▸ **Problem to work on**:
Using the string "produto" as the key, pull each matching line out of the records below.
====== Material supplied ======
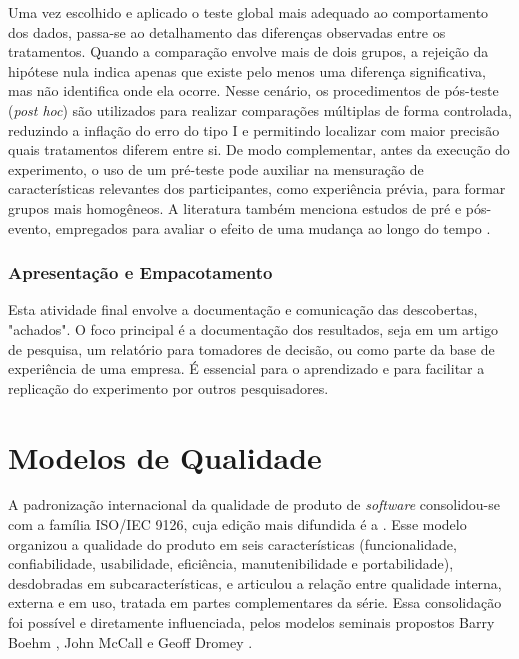 Uma vez escolhido e aplicado o teste global mais adequado ao comportamento dos dados, passa-se ao detalhamento das diferenças observadas entre os tratamentos. Quando a comparação envolve mais de dois grupos, a rejeição da hipótese nula indica apenas que existe pelo menos uma diferença significativa, mas não identifica onde ela ocorre. Nesse cenário, os procedimentos de pós-teste (\textit{post hoc}) são utilizados para realizar comparações múltiplas de forma controlada, reduzindo a inflação do erro do tipo I e permitindo localizar com maior precisão quais tratamentos diferem entre si. De modo complementar, antes da execução do experimento, o uso de um pré-teste pode auxiliar na mensuração de características relevantes dos participantes, como experiência prévia, para formar grupos mais homogêneos. A literatura também menciona estudos de pré e pós-evento, empregados para avaliar o efeito de uma mudança ao longo do tempo \cite{Wohlin:2012:ESE:2349018}.

\subsubsection{Apresentação e Empacotamento}
Esta atividade final envolve a documentação e comunicação das descobertas, "achados".
O foco principal é a documentação dos resultados, seja em um artigo de pesquisa, um relatório para tomadores de decisão, ou 
como parte da base de experiência de uma empresa. É essencial para o aprendizado e para facilitar a replicação do experimento 
por outros pesquisadores.


\section{Modelos de Qualidade}



A padronização internacional da qualidade de produto de \textit{software} consolidou-se com a família ISO/IEC 9126, cuja edição mais difundida é 
a . Esse modelo organizou a qualidade do produto em seis características (funcionalidade, confiabilidade, usabilidade, 
eficiência, manutenibilidade e portabilidade), desdobradas em subcaracterísticas, e articulou a relação entre qualidade interna, externa e 
em uso, tratada em partes complementares da série. Essa consolidação foi possível e diretamente influenciada, pelos modelos seminais propostos Barry Boehm \cite{boehm1978characteristics}, John McCall \cite{McCall77} e Geoff Dromey \cite{Dromey1995}.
======
▸ **Result of this exercise**:
A padronização internacional da qualidade de produto de \textit{software} consolidou-se com a família ISO/IEC 9126, cuja edição mais difundida é 
a . Esse modelo organizou a qualidade do produto em seis características (funcionalidade, confiabilidade, usabilidade, 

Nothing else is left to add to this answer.